Dataset entries
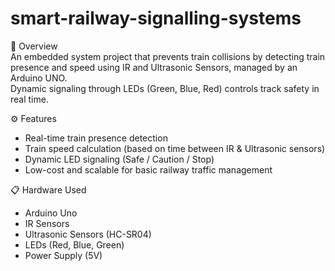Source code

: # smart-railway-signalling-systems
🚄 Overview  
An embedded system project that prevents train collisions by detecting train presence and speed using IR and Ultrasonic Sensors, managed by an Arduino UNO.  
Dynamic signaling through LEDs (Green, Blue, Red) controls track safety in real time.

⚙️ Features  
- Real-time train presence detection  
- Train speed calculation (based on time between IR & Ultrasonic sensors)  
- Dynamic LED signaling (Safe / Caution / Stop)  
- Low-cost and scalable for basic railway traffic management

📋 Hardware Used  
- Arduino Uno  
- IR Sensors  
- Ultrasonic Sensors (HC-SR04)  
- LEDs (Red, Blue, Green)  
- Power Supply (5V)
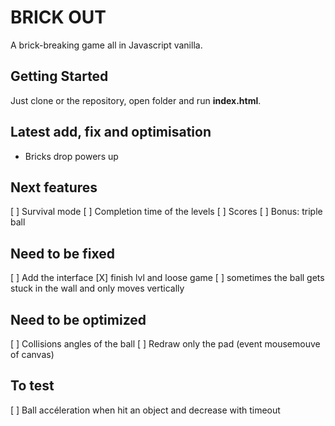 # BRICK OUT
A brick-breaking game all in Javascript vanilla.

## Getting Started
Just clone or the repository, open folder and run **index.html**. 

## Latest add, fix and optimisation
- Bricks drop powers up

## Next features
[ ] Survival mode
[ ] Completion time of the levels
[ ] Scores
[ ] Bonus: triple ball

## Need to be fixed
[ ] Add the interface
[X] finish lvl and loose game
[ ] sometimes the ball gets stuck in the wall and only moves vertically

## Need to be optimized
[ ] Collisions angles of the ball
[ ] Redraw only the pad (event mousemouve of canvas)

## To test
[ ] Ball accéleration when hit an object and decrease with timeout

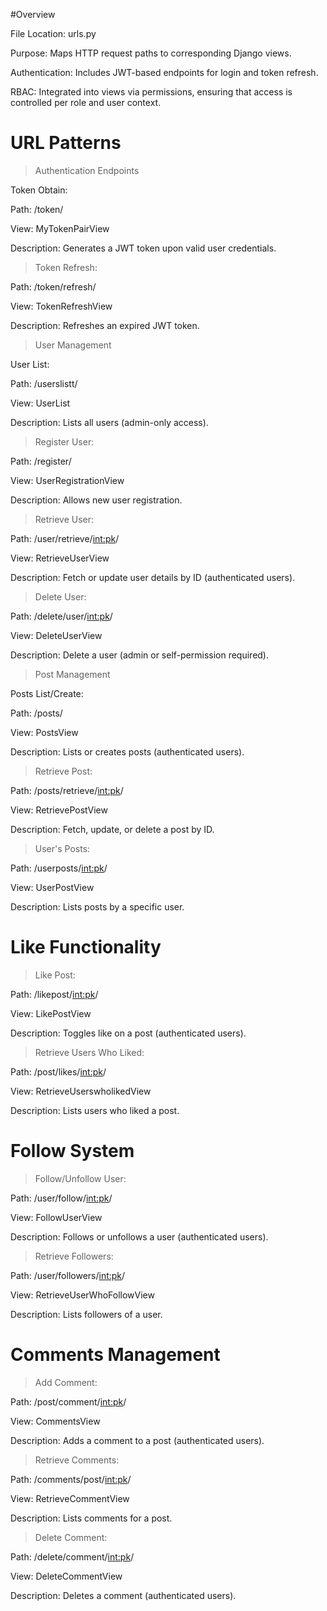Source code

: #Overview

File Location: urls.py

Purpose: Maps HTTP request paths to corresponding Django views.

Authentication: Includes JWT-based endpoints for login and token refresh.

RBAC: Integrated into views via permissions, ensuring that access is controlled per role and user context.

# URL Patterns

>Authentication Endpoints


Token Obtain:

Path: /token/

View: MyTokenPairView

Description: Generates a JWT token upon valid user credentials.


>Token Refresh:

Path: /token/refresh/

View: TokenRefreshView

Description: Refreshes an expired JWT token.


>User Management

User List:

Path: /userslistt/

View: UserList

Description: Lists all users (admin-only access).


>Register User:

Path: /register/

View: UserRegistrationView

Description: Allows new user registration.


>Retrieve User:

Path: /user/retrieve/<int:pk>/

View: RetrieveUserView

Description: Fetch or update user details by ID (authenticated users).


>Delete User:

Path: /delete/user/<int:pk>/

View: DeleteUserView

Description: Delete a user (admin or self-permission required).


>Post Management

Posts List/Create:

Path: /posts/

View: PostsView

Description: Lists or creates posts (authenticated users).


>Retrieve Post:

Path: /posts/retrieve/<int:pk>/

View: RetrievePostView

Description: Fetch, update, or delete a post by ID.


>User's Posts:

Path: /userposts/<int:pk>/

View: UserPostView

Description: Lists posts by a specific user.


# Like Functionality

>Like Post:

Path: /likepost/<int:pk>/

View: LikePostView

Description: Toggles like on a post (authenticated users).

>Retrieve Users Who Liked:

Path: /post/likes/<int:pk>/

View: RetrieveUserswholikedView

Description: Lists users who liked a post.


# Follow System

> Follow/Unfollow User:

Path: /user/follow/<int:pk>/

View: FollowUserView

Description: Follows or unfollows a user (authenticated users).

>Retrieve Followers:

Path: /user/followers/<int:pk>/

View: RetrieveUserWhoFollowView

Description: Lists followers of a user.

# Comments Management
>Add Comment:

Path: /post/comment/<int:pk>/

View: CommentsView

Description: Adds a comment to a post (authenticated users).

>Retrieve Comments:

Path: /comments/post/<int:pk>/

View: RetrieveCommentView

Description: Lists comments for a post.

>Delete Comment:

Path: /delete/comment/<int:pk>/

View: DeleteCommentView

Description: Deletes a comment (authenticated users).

--

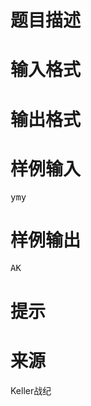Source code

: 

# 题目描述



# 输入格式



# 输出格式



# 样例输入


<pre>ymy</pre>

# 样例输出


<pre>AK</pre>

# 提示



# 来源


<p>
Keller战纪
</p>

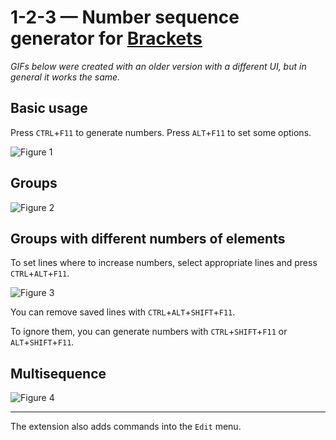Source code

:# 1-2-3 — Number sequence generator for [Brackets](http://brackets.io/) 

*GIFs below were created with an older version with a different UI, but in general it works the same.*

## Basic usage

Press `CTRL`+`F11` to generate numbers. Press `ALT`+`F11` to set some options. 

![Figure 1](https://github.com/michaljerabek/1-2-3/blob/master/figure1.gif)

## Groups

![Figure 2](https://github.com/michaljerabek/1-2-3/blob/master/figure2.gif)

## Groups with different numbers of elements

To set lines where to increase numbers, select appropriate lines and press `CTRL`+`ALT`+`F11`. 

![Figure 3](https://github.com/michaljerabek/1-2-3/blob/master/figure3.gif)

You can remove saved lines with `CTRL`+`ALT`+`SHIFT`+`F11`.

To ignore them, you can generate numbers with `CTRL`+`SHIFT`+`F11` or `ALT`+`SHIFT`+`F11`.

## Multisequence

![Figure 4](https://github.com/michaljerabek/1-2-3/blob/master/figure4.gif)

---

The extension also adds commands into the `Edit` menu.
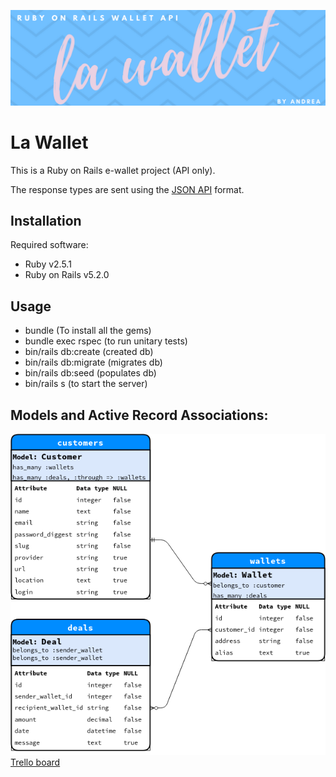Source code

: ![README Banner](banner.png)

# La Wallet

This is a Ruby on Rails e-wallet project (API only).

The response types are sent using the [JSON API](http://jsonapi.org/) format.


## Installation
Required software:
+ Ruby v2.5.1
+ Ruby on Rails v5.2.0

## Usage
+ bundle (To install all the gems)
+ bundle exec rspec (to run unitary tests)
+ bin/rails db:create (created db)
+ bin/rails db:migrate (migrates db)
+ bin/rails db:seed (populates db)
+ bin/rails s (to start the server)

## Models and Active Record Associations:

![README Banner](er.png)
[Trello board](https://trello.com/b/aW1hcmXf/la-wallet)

* * *

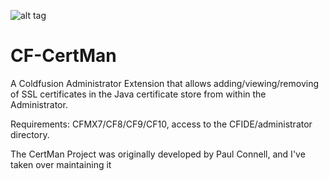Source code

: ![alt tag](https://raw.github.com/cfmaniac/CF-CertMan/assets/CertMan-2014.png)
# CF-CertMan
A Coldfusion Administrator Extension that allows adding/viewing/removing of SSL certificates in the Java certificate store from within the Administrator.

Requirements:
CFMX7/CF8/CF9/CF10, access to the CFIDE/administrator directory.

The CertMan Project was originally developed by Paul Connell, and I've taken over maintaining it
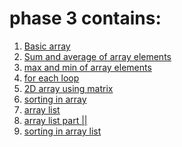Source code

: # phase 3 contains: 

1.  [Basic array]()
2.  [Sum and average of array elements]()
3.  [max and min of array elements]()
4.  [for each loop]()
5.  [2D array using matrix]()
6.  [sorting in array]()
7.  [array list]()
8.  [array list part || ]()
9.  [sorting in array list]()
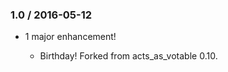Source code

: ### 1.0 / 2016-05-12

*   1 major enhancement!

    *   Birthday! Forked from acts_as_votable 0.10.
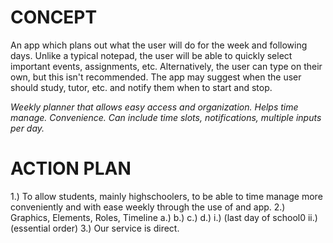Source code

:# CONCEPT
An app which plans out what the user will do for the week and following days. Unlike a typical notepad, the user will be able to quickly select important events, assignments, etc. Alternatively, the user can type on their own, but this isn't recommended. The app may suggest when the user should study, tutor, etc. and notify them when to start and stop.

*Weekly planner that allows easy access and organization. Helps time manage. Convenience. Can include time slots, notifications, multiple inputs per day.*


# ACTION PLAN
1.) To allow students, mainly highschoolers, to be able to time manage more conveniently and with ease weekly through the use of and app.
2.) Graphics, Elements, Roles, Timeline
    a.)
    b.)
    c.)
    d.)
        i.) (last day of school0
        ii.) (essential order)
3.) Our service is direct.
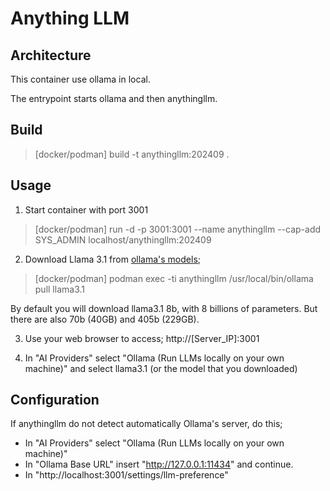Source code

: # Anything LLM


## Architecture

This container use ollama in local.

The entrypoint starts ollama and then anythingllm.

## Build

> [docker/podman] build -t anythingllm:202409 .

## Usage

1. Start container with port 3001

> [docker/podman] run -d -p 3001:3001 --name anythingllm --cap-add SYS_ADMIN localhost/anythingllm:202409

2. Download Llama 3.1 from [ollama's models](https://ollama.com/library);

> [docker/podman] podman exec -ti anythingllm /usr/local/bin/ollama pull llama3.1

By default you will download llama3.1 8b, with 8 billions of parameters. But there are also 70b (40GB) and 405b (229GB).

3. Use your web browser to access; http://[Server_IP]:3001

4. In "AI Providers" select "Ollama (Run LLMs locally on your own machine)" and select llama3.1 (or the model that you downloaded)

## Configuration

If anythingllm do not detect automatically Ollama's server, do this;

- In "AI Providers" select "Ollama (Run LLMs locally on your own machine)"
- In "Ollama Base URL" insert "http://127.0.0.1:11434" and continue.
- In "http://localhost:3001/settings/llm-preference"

▶ **WHAT THE EXERCISE ASKS**
Lines holding the word "views" should be copied from the entries above.

▶ **REPLY**
Purpose: Maps HTTP request paths to corresponding Django views.
RBAC: Integrated into views via permissions, ensuring that access is controlled per role and user context.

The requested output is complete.